TASK DETAILS: From the first line of the entries below through the line bearing "L'elezione funziona in", write out each line exactly. Omit pictures.

(Saved entries)
== Segment start ==
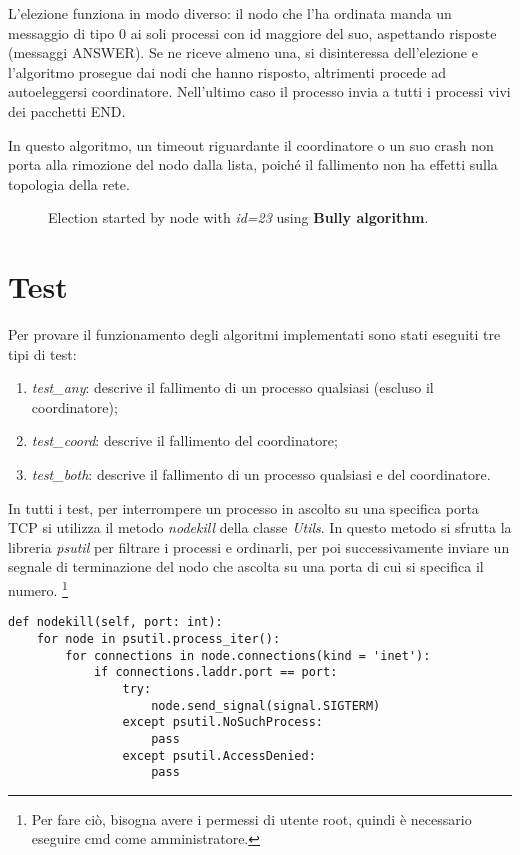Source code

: \documentclass[conference]{IEEEtran}
\begin{document}
L'elezione funziona in modo diverso: il nodo che l'ha ordinata manda un messaggio di tipo 0 ai soli processi con id maggiore del suo, aspettando risposte (messaggi ANSWER).
Se ne riceve almeno una, si disinteressa dell'elezione e l'algoritmo prosegue dai nodi che hanno risposto, altrimenti procede ad autoeleggersi coordinatore.
Nell'ultimo caso il processo invia a tutti i processi vivi dei pacchetti END.

In questo algoritmo, un timeout riguardante il coordinatore o un suo crash non porta alla rimozione del nodo dalla lista, poiché il fallimento non ha effetti sulla topologia della rete.

\begin{figure}[htbp]
  \centering
  
  \caption{Election started by node with \textit{id=23} using \textbf{Bully algorithm}.}
\end{figure}


\section{Test}\label{sec:tests}

Per provare il funzionamento degli algoritmi implementati sono stati eseguiti tre tipi di test:

\begin{enumerate}
    \item \textit{test\_any}: descrive il fallimento di un processo qualsiasi (escluso il coordinatore);
    \item \textit{test\_coord}: descrive il fallimento del coordinatore;
    \item \textit{test\_both}: descrive il fallimento di un processo qualsiasi e del coordinatore.
\end{enumerate}

In tutti i test, per interrompere un processo in ascolto su una specifica porta TCP si utilizza il metodo \textit{nodekill} della classe \textit{Utils}.
In questo metodo si sfrutta la libreria \textit{psutil} per filtrare i processi e ordinarli, per poi successivamente inviare un segnale di terminazione del nodo che ascolta su una porta di cui si specifica il numero. \footnote{Per fare ciò, bisogna avere i permessi di utente root, quindi è necessario eseguire cmd come amministratore.}

\begin{lstlisting}
def nodekill(self, port: int):
    for node in psutil.process_iter():
        for connections in node.connections(kind = 'inet'):
            if connections.laddr.port == port:
                try:
                    node.send_signal(signal.SIGTERM)
                except psutil.NoSuchProcess:
                    pass
                except psutil.AccessDenied:
                    pass
\end{lstlisting}
\end{document}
== Segment end ==
YOUR RESPONSE:
Source code

: \documentclass[conference]{IEEEtran}
\begin{document}
L'elezione funziona in modo diverso: il nodo che l'ha ordinata manda un messaggio di tipo 0 ai soli processi con id maggiore del suo, aspettando risposte (messaggi ANSWER).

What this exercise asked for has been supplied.